JewishGen Discussion Group #JewishGen Re: Alexander--and why it's not popular among Sefardim #general


In a message dated 9/9/2002 11:35:23 AM Eastern Daylight Time,
mpfreed@... writes:

<< The first name Alexander (usually in the Yiddish form of Sender),
after Alexander the Great, is not an uncommon Jewish first name.
Alexander lived in the 4th century BCE, before the division in the
Jewish world between Ashkenazim and Sephardim, yet, as far as I
know the name is only used by Ashkenazim. Can anyone explain this? >>

== Jewish tradition has it that after the victory of King Alexander
of Macedonia, the sons of all Kohanim born that year were given the
name Alexander.

Alexander Yannai (c. 126 - 76 B.C.E.) was a Hasmonean king (the
Hasmoneans were Kohanim). Alexander son of Aristobolus, d 49 BCE,
was one of the last Hasmonean (i.e. truly Jewish) kings of Judea.
Alexander (36 BCE - 7 BCE) was a son of Herod Roman king of Judea.
His father planned a number of times to have his son killed, and
Alexander was eventually executed at Herods order.

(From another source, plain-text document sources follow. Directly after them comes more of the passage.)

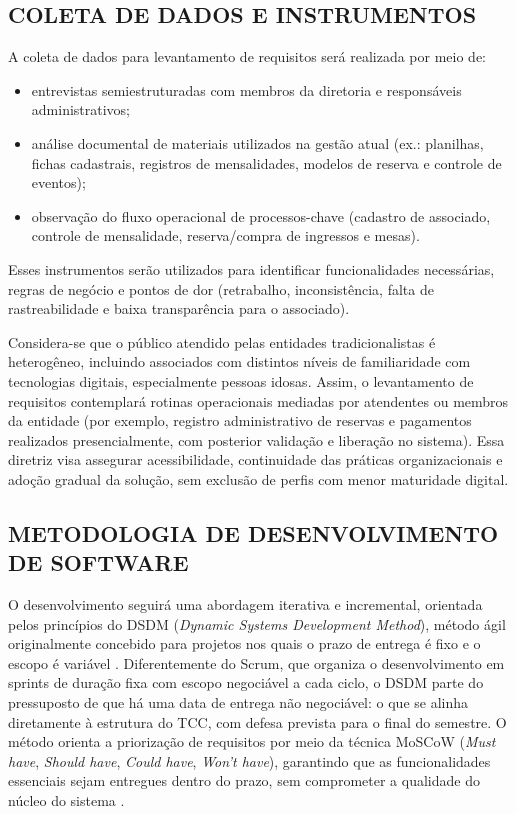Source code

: ﻿\documentclass[12pt,a4paper]{article}
\begin{document}
\subsection{COLETA DE DADOS E INSTRUMENTOS}

A coleta de dados para levantamento de requisitos será realizada por meio de:
\begin{itemize}[leftmargin=*]
    \item entrevistas semiestruturadas com membros da diretoria e responsáveis administrativos;
    \item análise documental de materiais utilizados na gestão atual (ex.: planilhas, fichas cadastrais, registros de mensalidades, modelos de reserva e controle de eventos);
    \item observação do fluxo operacional de processos-chave (cadastro de associado, controle de mensalidade, reserva/compra de ingressos e mesas).
\end{itemize}

Esses instrumentos serão utilizados para identificar funcionalidades necessárias, regras de negócio e pontos de dor (retrabalho, inconsistência, falta de rastreabilidade e baixa transparência para o associado).

Considera-se que o público atendido pelas entidades tradicionalistas é heterogêneo, incluindo associados com distintos níveis de familiaridade com tecnologias digitais, especialmente pessoas idosas. Assim, o levantamento de requisitos contemplará rotinas operacionais mediadas por atendentes ou membros da entidade (por exemplo, registro administrativo de reservas e pagamentos realizados presencialmente, com posterior validação e liberação no sistema). Essa diretriz visa assegurar acessibilidade, continuidade das práticas organizacionais e adoção gradual da solução, sem exclusão de perfis com menor maturidade digital.

\subsection{METODOLOGIA DE DESENVOLVIMENTO DE SOFTWARE}

O desenvolvimento seguirá uma abordagem iterativa e incremental, orientada pelos princípios do DSDM (\textit{Dynamic Systems Development Method}), método ágil originalmente concebido para projetos nos quais o prazo de entrega é fixo e o escopo é variável \citep{stapleton1997,dsm2014}. Diferentemente do Scrum, que organiza o desenvolvimento em sprints de duração fixa com escopo negociável a cada ciclo, o DSDM parte do pressuposto de que há uma data de entrega não negociável: o que se alinha diretamente à estrutura do TCC, com defesa prevista para o final do semestre. O método orienta a priorização de requisitos por meio da técnica MoSCoW (\textit{Must have}, \textit{Should have}, \textit{Could have}, \textit{Won't have}), garantindo que as funcionalidades essenciais sejam entregues dentro do prazo, sem comprometer a qualidade do núcleo do sistema \citep{dsm2014}.
\end{document}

Alexander Lysimachus was a leader of the Jewish community of
Alexandria in the first century CE, father of Tiberius Julius
Alexander, procurator of Judea, and brother of Philo Judaeus of
Alexandria, philosopher and historian.

The so-called Sefardi-Ashkenazi "split" (actually, a very minor
divergence when compared to other splits in nations and religions)
originated with the Babylonian Diaspora, well before Babylon was
captured by Alexander of Macedonia. There were two ensuing sets of
tradition and custom, Bavli (Babylon) and Yerushalmi (Jerusalem).

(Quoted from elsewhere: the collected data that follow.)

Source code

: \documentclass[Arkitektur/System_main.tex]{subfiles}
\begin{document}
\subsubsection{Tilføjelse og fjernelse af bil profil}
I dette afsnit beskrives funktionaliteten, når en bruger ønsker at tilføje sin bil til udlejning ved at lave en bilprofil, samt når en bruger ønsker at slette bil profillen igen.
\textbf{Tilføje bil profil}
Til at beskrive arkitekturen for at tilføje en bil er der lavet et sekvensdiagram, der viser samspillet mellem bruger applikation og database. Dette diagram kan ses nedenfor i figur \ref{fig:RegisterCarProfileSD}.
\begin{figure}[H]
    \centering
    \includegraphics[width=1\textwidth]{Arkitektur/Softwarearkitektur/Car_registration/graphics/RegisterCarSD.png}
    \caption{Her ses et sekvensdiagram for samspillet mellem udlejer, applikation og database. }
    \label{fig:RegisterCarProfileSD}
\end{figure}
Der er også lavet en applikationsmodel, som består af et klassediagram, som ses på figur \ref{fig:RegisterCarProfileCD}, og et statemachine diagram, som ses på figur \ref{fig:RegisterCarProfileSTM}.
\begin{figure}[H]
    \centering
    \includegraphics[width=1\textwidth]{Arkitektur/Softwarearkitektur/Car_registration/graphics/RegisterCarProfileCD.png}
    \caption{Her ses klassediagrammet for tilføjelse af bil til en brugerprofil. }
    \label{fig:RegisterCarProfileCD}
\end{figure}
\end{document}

Judea and Egypt followed the Yerushalmi tradition. The exiles >from
Judea took the Yerushalmi tradition to Europe and to Yemen. The Jews
of Iberia initially followed the Yerushalmi tradition but sent to
Babylon for their rabbis, teachers and sages, and so the Sephardim
(literally, "Jews of Spain") in the Western Mediterranean adopted
certain Babylonian customs. These were spread to the entire
Mediterranean basin with the 1492 expulsion of the Jews >from Spain.

Beider's first recorded Alexander as a Jewish personal name was in
the Rhineland, Germany, in 1096.

A few years ago someone in these pages suggested that Alexander and
its derivative Sander became popular among Jews in the Russian empire
at a certain point because a certain Czar by that name was relatively
less hostile to Jews than his fellow-czars. Possible!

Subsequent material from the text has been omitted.